Required action => Output the first line below and each one after it, exactly, up to and including the line holding "в~$k$~цветов.". Pictures should not be copied.

Data extracted from a collection =>
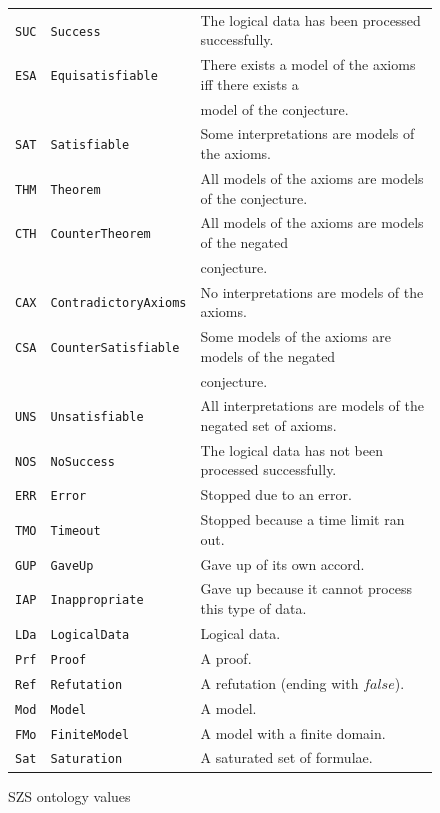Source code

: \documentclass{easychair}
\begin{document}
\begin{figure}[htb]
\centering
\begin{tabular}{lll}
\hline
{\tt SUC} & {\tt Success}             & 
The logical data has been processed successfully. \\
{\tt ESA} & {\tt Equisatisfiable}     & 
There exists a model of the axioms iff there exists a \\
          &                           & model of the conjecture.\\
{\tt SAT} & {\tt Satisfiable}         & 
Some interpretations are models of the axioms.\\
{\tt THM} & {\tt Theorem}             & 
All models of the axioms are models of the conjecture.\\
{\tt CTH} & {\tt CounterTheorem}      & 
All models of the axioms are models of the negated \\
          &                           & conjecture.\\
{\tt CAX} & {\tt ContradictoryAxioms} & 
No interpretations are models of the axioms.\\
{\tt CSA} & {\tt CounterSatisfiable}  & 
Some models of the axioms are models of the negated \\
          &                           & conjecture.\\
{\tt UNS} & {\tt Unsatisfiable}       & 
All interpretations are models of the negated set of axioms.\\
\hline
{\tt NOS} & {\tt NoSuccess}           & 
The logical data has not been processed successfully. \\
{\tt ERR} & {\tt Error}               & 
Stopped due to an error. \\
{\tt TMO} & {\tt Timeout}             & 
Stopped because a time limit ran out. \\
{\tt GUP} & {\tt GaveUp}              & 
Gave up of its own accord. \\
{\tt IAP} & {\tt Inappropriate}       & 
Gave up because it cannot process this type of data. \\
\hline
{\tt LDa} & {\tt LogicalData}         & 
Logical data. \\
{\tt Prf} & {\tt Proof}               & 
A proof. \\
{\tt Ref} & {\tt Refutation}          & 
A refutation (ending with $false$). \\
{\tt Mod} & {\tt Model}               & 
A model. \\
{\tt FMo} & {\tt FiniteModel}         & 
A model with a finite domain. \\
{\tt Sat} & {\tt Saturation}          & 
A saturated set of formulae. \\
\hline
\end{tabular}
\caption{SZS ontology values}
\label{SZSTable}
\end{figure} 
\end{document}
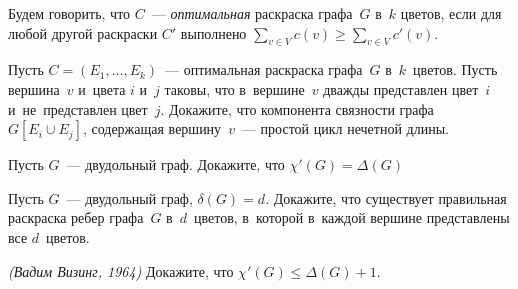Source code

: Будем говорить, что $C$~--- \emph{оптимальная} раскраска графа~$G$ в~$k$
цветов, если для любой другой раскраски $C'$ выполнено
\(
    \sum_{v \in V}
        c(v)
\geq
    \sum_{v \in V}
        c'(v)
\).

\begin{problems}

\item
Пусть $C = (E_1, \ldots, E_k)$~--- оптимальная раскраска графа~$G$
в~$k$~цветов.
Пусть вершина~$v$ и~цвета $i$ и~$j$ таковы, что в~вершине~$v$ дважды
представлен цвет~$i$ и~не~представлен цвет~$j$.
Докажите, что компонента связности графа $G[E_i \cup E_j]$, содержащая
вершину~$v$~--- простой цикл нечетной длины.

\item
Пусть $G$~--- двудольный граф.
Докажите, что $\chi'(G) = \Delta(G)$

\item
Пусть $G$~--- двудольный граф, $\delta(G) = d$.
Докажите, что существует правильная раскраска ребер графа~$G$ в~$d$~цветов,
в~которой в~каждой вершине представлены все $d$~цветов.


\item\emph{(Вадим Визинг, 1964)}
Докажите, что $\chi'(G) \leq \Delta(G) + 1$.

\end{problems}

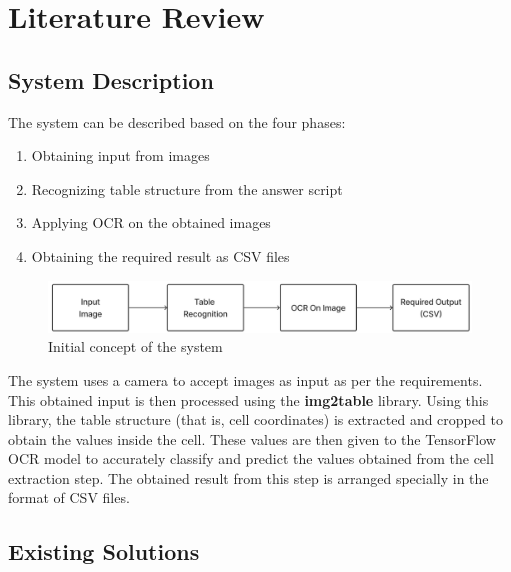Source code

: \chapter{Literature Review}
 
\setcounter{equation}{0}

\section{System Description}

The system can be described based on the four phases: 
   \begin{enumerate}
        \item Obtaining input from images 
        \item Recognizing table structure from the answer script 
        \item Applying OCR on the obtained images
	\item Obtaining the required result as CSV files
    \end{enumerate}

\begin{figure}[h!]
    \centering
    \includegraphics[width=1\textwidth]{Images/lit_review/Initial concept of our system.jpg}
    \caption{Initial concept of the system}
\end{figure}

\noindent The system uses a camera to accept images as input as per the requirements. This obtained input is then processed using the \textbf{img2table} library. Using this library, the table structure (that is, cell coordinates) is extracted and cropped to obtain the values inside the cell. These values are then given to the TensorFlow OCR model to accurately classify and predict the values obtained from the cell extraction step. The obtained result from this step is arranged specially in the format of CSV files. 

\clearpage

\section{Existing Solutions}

Response to this exercise =>
Source code

: \documentclass{easychair}
\begin{document}
\begin{figure}[htb]
\centering
\begin{tabular}{lll}
\hline
{\tt SUC} & {\tt Success}             & 
The logical data has been processed successfully. \\
{\tt ESA} & {\tt Equisatisfiable}     & 
There exists a model of the axioms iff there exists a \\
          &                           & model of the conjecture.\\
{\tt SAT} & {\tt Satisfiable}         & 
Some interpretations are models of the axioms.\\
{\tt THM} & {\tt Theorem}             & 
All models of the axioms are models of the conjecture.\\
{\tt CTH} & {\tt CounterTheorem}      & 
All models of the axioms are models of the negated \\
          &                           & conjecture.\\
{\tt CAX} & {\tt ContradictoryAxioms} & 
No interpretations are models of the axioms.\\
{\tt CSA} & {\tt CounterSatisfiable}  & 
Some models of the axioms are models of the negated \\
          &                           & conjecture.\\
{\tt UNS} & {\tt Unsatisfiable}       & 
All interpretations are models of the negated set of axioms.\\
\hline
{\tt NOS} & {\tt NoSuccess}           & 
The logical data has not been processed successfully. \\
{\tt ERR} & {\tt Error}               & 
Stopped due to an error. \\
{\tt TMO} & {\tt Timeout}             & 
Stopped because a time limit ran out. \\
{\tt GUP} & {\tt GaveUp}              & 
Gave up of its own accord. \\
{\tt IAP} & {\tt Inappropriate}       & 
Gave up because it cannot process this type of data. \\
\hline
{\tt LDa} & {\tt LogicalData}         & 
Logical data. \\
{\tt Prf} & {\tt Proof}               & 
A proof. \\
{\tt Ref} & {\tt Refutation}          & 
A refutation (ending with $false$). \\
{\tt Mod} & {\tt Model}               & 
A model. \\
{\tt FMo} & {\tt FiniteModel}         & 
A model with a finite domain. \\
{\tt Sat} & {\tt Saturation}          & 
A saturated set of formulae. \\
\hline
\end{tabular}
\caption{SZS ontology values}
\label{SZSTable}
\end{figure} 
\end{document}
Source code

: Будем говорить, что $C$~--- \emph{оптимальная} раскраска графа~$G$ в~$k$
цветов, если для любой другой раскраски $C'$ выполнено
\(
    \sum_{v \in V}
        c(v)
\geq
    \sum_{v \in V}
        c'(v)
\).

\begin{problems}

\item
Пусть $C = (E_1, \ldots, E_k)$~--- оптимальная раскраска графа~$G$
в~$k$~цветов.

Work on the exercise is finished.